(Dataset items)
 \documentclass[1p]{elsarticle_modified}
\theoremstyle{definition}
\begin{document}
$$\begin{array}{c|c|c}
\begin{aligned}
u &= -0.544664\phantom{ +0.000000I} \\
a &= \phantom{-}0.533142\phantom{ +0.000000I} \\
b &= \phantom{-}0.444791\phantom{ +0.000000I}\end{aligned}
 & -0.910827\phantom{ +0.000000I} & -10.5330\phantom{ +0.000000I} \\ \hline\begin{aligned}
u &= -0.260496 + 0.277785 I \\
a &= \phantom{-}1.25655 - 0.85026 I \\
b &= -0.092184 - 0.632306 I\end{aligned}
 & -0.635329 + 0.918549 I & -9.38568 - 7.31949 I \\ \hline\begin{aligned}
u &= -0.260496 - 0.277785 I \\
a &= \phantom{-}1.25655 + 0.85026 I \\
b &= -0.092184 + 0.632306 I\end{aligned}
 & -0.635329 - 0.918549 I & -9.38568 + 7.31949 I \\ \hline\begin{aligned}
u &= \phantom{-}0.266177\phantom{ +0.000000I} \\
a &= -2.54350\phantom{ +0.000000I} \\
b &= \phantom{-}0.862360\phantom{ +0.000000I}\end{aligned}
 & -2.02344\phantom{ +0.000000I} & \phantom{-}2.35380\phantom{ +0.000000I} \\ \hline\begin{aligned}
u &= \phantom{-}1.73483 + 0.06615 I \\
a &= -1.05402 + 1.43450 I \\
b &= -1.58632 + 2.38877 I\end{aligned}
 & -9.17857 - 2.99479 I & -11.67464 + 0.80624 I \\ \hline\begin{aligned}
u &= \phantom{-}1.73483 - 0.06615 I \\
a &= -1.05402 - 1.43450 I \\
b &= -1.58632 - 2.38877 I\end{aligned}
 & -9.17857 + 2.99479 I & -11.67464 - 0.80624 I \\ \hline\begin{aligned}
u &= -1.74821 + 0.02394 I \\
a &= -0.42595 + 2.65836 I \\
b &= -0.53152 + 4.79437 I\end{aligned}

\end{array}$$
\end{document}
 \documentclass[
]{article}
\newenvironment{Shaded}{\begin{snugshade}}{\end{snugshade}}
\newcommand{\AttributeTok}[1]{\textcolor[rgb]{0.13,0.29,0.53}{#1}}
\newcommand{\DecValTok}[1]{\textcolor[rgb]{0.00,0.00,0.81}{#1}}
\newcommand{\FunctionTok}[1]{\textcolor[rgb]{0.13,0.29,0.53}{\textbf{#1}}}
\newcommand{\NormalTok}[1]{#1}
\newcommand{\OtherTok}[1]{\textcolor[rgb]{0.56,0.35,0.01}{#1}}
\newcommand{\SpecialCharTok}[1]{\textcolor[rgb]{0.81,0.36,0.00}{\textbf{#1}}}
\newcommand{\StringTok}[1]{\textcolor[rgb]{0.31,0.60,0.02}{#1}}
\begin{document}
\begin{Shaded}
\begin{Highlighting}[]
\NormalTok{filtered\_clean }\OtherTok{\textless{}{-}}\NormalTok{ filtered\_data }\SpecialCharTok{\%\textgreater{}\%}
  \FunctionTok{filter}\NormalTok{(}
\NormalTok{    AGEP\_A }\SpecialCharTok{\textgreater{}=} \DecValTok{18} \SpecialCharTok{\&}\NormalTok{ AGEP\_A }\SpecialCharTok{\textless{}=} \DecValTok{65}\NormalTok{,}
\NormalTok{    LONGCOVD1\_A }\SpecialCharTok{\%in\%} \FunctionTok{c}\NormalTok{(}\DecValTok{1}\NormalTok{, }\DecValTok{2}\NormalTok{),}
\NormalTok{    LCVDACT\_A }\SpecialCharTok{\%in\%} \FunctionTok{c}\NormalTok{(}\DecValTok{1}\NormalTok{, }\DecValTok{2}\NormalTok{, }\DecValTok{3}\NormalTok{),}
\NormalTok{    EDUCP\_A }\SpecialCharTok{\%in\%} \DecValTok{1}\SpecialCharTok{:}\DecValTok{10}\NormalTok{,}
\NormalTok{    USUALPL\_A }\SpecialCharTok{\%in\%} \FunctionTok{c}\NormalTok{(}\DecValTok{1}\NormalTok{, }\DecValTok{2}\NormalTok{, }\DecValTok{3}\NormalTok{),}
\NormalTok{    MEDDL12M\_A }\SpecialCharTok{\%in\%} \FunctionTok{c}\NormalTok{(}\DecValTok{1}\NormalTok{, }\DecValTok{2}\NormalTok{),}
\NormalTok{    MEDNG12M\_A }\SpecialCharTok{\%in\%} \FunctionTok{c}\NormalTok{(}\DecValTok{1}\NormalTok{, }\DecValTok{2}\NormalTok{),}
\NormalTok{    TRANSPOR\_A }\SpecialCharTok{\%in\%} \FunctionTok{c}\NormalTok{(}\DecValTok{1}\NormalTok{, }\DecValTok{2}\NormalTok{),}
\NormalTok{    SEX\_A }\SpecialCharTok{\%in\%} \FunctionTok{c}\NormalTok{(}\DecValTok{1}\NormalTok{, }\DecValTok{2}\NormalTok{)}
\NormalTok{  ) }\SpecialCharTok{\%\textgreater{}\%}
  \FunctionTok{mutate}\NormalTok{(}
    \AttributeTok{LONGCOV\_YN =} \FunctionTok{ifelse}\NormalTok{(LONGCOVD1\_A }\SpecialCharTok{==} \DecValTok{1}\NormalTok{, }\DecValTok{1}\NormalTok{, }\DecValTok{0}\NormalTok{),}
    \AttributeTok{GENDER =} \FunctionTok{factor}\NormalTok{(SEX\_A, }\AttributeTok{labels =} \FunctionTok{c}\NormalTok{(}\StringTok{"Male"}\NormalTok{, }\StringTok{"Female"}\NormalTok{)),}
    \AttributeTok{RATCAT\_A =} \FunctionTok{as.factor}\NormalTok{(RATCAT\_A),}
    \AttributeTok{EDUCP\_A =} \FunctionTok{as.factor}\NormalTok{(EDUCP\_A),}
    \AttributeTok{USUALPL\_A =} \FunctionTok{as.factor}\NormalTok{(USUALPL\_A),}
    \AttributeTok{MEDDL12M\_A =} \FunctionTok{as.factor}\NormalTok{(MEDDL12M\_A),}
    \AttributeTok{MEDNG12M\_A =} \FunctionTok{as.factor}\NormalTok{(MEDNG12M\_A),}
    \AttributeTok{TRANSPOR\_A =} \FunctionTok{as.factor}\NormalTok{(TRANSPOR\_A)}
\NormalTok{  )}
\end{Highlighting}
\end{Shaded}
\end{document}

TASK ITEM:
All of the data above needs to be transcribed verbatim.

ANSWER TO THIS TASK:
 \documentclass[1p]{elsarticle_modified}
\theoremstyle{definition}
\begin{document}
$$\begin{array}{c|c|c}
\begin{aligned}
u &= -0.544664\phantom{ +0.000000I} \\
a &= \phantom{-}0.533142\phantom{ +0.000000I} \\
b &= \phantom{-}0.444791\phantom{ +0.000000I}\end{aligned}
 & -0.910827\phantom{ +0.000000I} & -10.5330\phantom{ +0.000000I} \\ \hline\begin{aligned}
u &= -0.260496 + 0.277785 I \\
a &= \phantom{-}1.25655 - 0.85026 I \\
b &= -0.092184 - 0.632306 I\end{aligned}
 & -0.635329 + 0.918549 I & -9.38568 - 7.31949 I \\ \hline\begin{aligned}
u &= -0.260496 - 0.277785 I \\
a &= \phantom{-}1.25655 + 0.85026 I \\
b &= -0.092184 + 0.632306 I\end{aligned}
 & -0.635329 - 0.918549 I & -9.38568 + 7.31949 I \\ \hline\begin{aligned}
u &= \phantom{-}0.266177\phantom{ +0.000000I} \\
a &= -2.54350\phantom{ +0.000000I} \\
b &= \phantom{-}0.862360\phantom{ +0.000000I}\end{aligned}
 & -2.02344\phantom{ +0.000000I} & \phantom{-}2.35380\phantom{ +0.000000I} \\ \hline\begin{aligned}
u &= \phantom{-}1.73483 + 0.06615 I \\
a &= -1.05402 + 1.43450 I \\
b &= -1.58632 + 2.38877 I\end{aligned}
 & -9.17857 - 2.99479 I & -11.67464 + 0.80624 I \\ \hline\begin{aligned}
u &= \phantom{-}1.73483 - 0.06615 I \\
a &= -1.05402 - 1.43450 I \\
b &= -1.58632 - 2.38877 I\end{aligned}
 & -9.17857 + 2.99479 I & -11.67464 - 0.80624 I \\ \hline\begin{aligned}
u &= -1.74821 + 0.02394 I \\
a &= -0.42595 + 2.65836 I \\
b &= -0.53152 + 4.79437 I\end{aligned}

\end{array}$$
\end{document}
 \documentclass[
]{article}
\newenvironment{Shaded}{\begin{snugshade}}{\end{snugshade}}
\newcommand{\AttributeTok}[1]{\textcolor[rgb]{0.13,0.29,0.53}{#1}}
\newcommand{\DecValTok}[1]{\textcolor[rgb]{0.00,0.00,0.81}{#1}}
\newcommand{\FunctionTok}[1]{\textcolor[rgb]{0.13,0.29,0.53}{\textbf{#1}}}
\newcommand{\NormalTok}[1]{#1}
\newcommand{\OtherTok}[1]{\textcolor[rgb]{0.56,0.35,0.01}{#1}}
\newcommand{\SpecialCharTok}[1]{\textcolor[rgb]{0.81,0.36,0.00}{\textbf{#1}}}
\newcommand{\StringTok}[1]{\textcolor[rgb]{0.31,0.60,0.02}{#1}}
\begin{document}
\begin{Shaded}
\begin{Highlighting}[]
\NormalTok{filtered\_clean }\OtherTok{\textless{}{-}}\NormalTok{ filtered\_data }\SpecialCharTok{\%\textgreater{}\%}
  \FunctionTok{filter}\NormalTok{(}
\NormalTok{    AGEP\_A }\SpecialCharTok{\textgreater{}=} \DecValTok{18} \SpecialCharTok{\&}\NormalTok{ AGEP\_A }\SpecialCharTok{\textless{}=} \DecValTok{65}\NormalTok{,}
\NormalTok{    LONGCOVD1\_A }\SpecialCharTok{\%in\%} \FunctionTok{c}\NormalTok{(}\DecValTok{1}\NormalTok{, }\DecValTok{2}\NormalTok{),}
\NormalTok{    LCVDACT\_A }\SpecialCharTok{\%in\%} \FunctionTok{c}\NormalTok{(}\DecValTok{1}\NormalTok{, }\DecValTok{2}\NormalTok{, }\DecValTok{3}\NormalTok{),}
\NormalTok{    EDUCP\_A }\SpecialCharTok{\%in\%} \DecValTok{1}\SpecialCharTok{:}\DecValTok{10}\NormalTok{,}
\NormalTok{    USUALPL\_A }\SpecialCharTok{\%in\%} \FunctionTok{c}\NormalTok{(}\DecValTok{1}\NormalTok{, }\DecValTok{2}\NormalTok{, }\DecValTok{3}\NormalTok{),}
\NormalTok{    MEDDL12M\_A }\SpecialCharTok{\%in\%} \FunctionTok{c}\NormalTok{(}\DecValTok{1}\NormalTok{, }\DecValTok{2}\NormalTok{),}
\NormalTok{    MEDNG12M\_A }\SpecialCharTok{\%in\%} \FunctionTok{c}\NormalTok{(}\DecValTok{1}\NormalTok{, }\DecValTok{2}\NormalTok{),}
\NormalTok{    TRANSPOR\_A }\SpecialCharTok{\%in\%} \FunctionTok{c}\NormalTok{(}\DecValTok{1}\NormalTok{, }\DecValTok{2}\NormalTok{),}
\NormalTok{    SEX\_A }\SpecialCharTok{\%in\%} \FunctionTok{c}\NormalTok{(}\DecValTok{1}\NormalTok{, }\DecValTok{2}\NormalTok{)}
\NormalTok{  ) }\SpecialCharTok{\%\textgreater{}\%}
  \FunctionTok{mutate}\NormalTok{(}
    \AttributeTok{LONGCOV\_YN =} \FunctionTok{ifelse}\NormalTok{(LONGCOVD1\_A }\SpecialCharTok{==} \DecValTok{1}\NormalTok{, }\DecValTok{1}\NormalTok{, }\DecValTok{0}\NormalTok{),}
    \AttributeTok{GENDER =} \FunctionTok{factor}\NormalTok{(SEX\_A, }\AttributeTok{labels =} \FunctionTok{c}\NormalTok{(}\StringTok{"Male"}\NormalTok{, }\StringTok{"Female"}\NormalTok{)),}
    \AttributeTok{RATCAT\_A =} \FunctionTok{as.factor}\NormalTok{(RATCAT\_A),}
    \AttributeTok{EDUCP\_A =} \FunctionTok{as.factor}\NormalTok{(EDUCP\_A),}
    \AttributeTok{USUALPL\_A =} \FunctionTok{as.factor}\NormalTok{(USUALPL\_A),}
    \AttributeTok{MEDDL12M\_A =} \FunctionTok{as.factor}\NormalTok{(MEDDL12M\_A),}
    \AttributeTok{MEDNG12M\_A =} \FunctionTok{as.factor}\NormalTok{(MEDNG12M\_A),}
    \AttributeTok{TRANSPOR\_A =} \FunctionTok{as.factor}\NormalTok{(TRANSPOR\_A)}
\NormalTok{  )}
\end{Highlighting}
\end{Shaded}
\end{document}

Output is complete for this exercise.